GPT-4 has a 128K-token context window. Claude has 200K. These are often described as "thinking space" — the larger the window, the more the model can reason about. A popular line of recent research goes further: chain-of-thought prompting, where the model generates intermediate reasoning tokens, has been shown to make transformers Turing complete. The implication is that today's language models, with enough chain of thought, can compute anything computable.

This is wrong. Here's why, and what actually makes the difference.

The finite automaton argument

A transformer with a fixed context window has a fixed number of possible states. For a window of C tokens over a vocabulary of size V, there are at most VC distinguishable configurations. That's a large number — but it's a number. It's finite.

A system with a finite number of states that transitions deterministically from one state to the next is, by definition, a finite automaton. It doesn't matter how clever the transition function is. It doesn't matter that a transformer is a universal function approximator within its context. After at most VC steps, it must revisit a state it's seen before. Once it cycles, it cycles forever. No new computation happens.

Chain of thought doesn't change this. CoT tokens are written into the context window, consuming space within the same finite state. The computation is richer — the model explores more of its state space before cycling — but the state space itself doesn't grow. A fixed window with chain of thought is still a finite automaton. Just a busier one.

This contradicts the "CoT is Turing complete" narrative. What went wrong?
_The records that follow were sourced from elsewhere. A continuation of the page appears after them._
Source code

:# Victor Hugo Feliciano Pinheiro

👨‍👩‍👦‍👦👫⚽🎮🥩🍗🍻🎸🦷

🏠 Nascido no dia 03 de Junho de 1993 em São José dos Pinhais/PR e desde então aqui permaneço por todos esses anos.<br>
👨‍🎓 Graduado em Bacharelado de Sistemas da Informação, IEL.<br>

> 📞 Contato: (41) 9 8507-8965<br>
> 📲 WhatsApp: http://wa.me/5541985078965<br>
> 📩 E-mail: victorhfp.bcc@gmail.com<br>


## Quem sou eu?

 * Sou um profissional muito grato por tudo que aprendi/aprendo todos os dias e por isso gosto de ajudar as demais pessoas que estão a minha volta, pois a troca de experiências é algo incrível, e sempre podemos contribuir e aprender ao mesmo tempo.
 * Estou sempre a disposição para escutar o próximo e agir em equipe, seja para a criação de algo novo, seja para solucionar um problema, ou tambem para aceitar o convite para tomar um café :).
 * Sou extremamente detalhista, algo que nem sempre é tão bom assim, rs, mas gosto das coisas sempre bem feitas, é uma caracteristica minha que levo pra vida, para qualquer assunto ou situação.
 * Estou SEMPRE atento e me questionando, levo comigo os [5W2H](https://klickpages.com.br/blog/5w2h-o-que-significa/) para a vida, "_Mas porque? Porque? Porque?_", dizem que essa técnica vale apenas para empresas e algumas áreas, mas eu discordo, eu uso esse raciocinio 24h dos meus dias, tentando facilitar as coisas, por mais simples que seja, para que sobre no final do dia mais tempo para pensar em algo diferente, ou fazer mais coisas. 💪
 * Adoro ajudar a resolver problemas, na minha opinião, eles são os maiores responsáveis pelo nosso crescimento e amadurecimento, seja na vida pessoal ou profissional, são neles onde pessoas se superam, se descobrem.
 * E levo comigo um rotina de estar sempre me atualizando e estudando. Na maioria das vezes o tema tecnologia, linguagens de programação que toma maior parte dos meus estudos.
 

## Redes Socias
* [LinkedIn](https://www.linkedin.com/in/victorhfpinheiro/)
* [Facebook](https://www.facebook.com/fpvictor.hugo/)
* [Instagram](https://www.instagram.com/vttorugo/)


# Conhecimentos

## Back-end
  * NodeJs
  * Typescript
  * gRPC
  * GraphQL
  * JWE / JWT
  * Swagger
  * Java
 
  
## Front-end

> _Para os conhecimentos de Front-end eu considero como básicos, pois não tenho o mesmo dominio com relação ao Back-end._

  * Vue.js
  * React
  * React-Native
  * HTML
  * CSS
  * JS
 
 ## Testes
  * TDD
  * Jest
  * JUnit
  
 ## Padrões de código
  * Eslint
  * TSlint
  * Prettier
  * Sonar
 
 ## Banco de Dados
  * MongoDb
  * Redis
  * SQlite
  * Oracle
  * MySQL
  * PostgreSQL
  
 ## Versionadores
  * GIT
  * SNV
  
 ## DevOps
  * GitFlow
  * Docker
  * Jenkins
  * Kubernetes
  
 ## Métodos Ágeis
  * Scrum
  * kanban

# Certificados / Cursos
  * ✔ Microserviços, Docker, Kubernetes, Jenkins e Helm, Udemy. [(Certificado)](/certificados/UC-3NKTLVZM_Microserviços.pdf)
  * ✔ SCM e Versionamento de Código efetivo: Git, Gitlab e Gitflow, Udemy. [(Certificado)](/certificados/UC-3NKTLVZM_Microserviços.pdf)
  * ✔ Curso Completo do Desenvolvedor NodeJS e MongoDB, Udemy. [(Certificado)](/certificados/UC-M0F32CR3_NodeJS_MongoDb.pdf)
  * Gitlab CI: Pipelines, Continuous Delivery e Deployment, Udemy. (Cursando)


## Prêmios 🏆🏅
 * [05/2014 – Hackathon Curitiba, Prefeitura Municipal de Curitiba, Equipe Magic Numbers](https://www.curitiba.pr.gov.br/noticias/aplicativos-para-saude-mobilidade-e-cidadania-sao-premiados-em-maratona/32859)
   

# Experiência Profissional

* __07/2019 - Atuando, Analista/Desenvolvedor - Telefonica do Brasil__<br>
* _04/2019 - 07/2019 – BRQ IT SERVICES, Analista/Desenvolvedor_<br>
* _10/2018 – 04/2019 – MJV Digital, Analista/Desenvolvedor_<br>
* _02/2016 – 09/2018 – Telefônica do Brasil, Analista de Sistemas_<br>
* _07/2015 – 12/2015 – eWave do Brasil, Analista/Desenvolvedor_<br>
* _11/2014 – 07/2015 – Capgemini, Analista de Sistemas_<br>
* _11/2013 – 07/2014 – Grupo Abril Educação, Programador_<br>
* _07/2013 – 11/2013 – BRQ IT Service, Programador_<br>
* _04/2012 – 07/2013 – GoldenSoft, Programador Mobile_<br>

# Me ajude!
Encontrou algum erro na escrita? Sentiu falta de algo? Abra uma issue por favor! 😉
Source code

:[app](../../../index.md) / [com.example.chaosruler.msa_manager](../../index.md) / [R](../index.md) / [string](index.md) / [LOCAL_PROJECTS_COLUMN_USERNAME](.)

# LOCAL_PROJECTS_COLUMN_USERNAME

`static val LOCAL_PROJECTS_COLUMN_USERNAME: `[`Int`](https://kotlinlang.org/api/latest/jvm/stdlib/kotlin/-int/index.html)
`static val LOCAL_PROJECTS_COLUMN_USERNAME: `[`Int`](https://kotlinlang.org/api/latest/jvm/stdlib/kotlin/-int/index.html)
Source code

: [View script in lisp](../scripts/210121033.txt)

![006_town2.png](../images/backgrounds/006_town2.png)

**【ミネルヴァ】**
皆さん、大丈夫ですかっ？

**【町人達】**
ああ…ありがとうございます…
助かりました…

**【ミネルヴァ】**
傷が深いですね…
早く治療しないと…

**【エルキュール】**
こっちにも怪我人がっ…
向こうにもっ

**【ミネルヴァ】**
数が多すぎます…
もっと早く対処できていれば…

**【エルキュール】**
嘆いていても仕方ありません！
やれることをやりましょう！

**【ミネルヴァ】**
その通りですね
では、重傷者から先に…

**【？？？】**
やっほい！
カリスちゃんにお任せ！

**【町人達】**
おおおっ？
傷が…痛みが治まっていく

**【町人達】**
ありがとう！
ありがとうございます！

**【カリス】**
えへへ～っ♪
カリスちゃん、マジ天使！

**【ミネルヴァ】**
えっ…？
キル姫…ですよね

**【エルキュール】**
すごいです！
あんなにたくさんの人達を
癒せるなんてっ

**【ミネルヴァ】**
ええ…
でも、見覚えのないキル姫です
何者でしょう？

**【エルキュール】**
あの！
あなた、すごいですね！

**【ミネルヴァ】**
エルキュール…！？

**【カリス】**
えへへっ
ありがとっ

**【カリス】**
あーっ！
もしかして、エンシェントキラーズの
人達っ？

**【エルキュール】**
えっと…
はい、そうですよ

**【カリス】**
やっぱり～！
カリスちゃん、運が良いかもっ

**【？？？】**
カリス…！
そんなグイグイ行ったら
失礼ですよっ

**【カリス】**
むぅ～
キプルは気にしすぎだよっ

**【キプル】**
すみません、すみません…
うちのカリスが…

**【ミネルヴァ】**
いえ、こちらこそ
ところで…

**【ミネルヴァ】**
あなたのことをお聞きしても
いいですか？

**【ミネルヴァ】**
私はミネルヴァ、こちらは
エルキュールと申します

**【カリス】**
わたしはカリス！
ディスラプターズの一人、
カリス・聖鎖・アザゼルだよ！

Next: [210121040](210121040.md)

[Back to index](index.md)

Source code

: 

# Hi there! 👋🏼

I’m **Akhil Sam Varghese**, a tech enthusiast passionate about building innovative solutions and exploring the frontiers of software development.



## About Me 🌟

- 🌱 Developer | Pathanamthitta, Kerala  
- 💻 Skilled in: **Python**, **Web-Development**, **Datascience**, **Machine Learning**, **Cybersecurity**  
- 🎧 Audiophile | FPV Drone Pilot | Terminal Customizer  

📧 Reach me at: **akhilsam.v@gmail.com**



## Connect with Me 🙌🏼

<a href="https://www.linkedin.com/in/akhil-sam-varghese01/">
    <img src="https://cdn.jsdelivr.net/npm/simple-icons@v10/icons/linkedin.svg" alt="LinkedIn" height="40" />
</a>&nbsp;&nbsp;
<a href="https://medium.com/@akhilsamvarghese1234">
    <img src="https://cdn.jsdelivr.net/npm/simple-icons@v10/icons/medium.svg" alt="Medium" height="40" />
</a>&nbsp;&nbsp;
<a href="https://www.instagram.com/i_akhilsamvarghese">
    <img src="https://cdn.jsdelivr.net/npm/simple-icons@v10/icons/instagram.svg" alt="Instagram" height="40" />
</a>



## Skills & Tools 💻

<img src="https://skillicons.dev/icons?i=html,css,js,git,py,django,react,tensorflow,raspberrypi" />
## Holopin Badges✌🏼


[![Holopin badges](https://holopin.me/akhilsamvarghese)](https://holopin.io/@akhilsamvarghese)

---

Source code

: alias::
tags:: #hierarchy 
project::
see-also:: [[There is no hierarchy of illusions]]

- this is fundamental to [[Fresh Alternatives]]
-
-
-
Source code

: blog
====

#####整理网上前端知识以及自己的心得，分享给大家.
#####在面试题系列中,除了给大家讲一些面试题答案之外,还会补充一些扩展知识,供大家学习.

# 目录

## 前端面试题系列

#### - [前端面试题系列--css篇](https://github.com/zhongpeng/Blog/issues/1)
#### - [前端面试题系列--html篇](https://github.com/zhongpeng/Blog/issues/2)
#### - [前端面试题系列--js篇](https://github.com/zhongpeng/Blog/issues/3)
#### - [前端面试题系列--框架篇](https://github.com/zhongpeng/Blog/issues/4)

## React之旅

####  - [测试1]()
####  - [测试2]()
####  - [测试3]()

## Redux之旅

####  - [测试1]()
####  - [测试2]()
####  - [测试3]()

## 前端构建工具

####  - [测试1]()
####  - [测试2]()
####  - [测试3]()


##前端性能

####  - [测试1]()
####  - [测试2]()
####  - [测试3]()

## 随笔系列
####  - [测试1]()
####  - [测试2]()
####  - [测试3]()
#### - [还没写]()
What the papers actually prove

Feng et al. (2023) proved that a constant-depth transformer generating intermediate tokens can simulate any Turing machine. Merrill & Sabharwal (2024) showed that transformers with polynomial-length CoT can solve all problems in P. These are genuine results. But they share an assumption: the chain of thought is allowed to grow without bound as the input grows.

This means the context window must scale with the problem. A problem of size n gets a window of size poly(n). That's not how any deployed system works. GPT-4's window is 128K whether you give it a 10-word prompt or a 100K-word document. The window is a constant, not a function of the input.

Li & Wang (2025) got the precise result: the computational class of a transformer with window size W is exactly SPACE(W). For fixed W, that's a finite complexity class. Powerful — but bounded.

What actually makes it Turing complete

The answer is almost embarrassingly simple: an external read/write store.

Give a transformer access to a file system, a database, a persistent key-value store — anything it can read from, write to, and that persists between steps — and the composition is a Turing machine. The context window serves as the finite state control. The external store serves as the tape. The model reads from the store into its window, computes, writes back to the store, and moves on. This is literally the definition of a Turing machine: finite control plus infinite tape.

We proved this formally in Lean 4 — a step-for-step simulation showing that any Turing machine with S states is perfectly replicated by a controller of size S operating on an external store. The proof has zero unresolved axioms.

The key requirements for the store:

  1. Random-access read: the model can request data from any address
  2. Random-access write: the model can write data to any address
  3. Persistence: writes survive between steps

A file system qualifies. A database qualifies. A code interpreter with persistent variables qualifies. Chain of thought within a fixed context window does not qualify — it lacks persistence beyond the window.

Why this matters

For architecture. External tools aren't a convenience — they're a computational necessity. The difference between an LLM with and without an external store isn't "faster" versus "slower." It's "finite automaton" versus "Turing machine." A qualitative jump in what's computable, not a quantitative improvement in speed.

For scaling. Expanding the context window from 128K to 1M tokens makes the finite automaton larger, but it's still a finite automaton. It can handle bigger problems within its bound, but it cannot handle problems that exceed that bound no matter how long it runs. An 8K-token model with a well-organized external store is strictly more powerful than a 1M-token model without one.

For organization. Once you have the store, a second question arises: does it matter how the store is organized? The answer is yes, dramatically. We prove (in a companion result, the Library Theorem) that an indexed store yields O(log N) retrieval versus O(N) for an unstructured store — an exponential gap. Over T reasoning steps, this compounds: O(T log N) versus Θ(T²). The more complex the problem, the more organization matters.

Externalization is what makes you capable. Organization is what makes you efficient. And the advantage of both grows without bound.

What this means in practice

When you give Claude access to a computer tool, or let GPT-4 write and execute code, or connect an LLM to a database — you are not adding a convenience feature. You are upgrading a finite automaton to a Turing machine. The model goes from "can solve any problem that fits in its window" to "can solve any computable problem, period."

And when that external store is organized — indexed, structured, navigable — the model doesn't just gain capability. It gains efficiency that scales with problem complexity. A flat text file of notes helps. A well-indexed database helps quadratically more.

This is, incidentally, why libraries were invented. Not as a convenience for forgetful scholars, but as a computational necessity for thinking beyond what fits in one head. The math is the same. The medium is different.


All results are mechanically verified in Lean 4 with zero unresolved axioms. Technical details in "External Memory, Not Chain of Thought: What Makes Bounded Transformers Turing Complete" (Mainen 2026).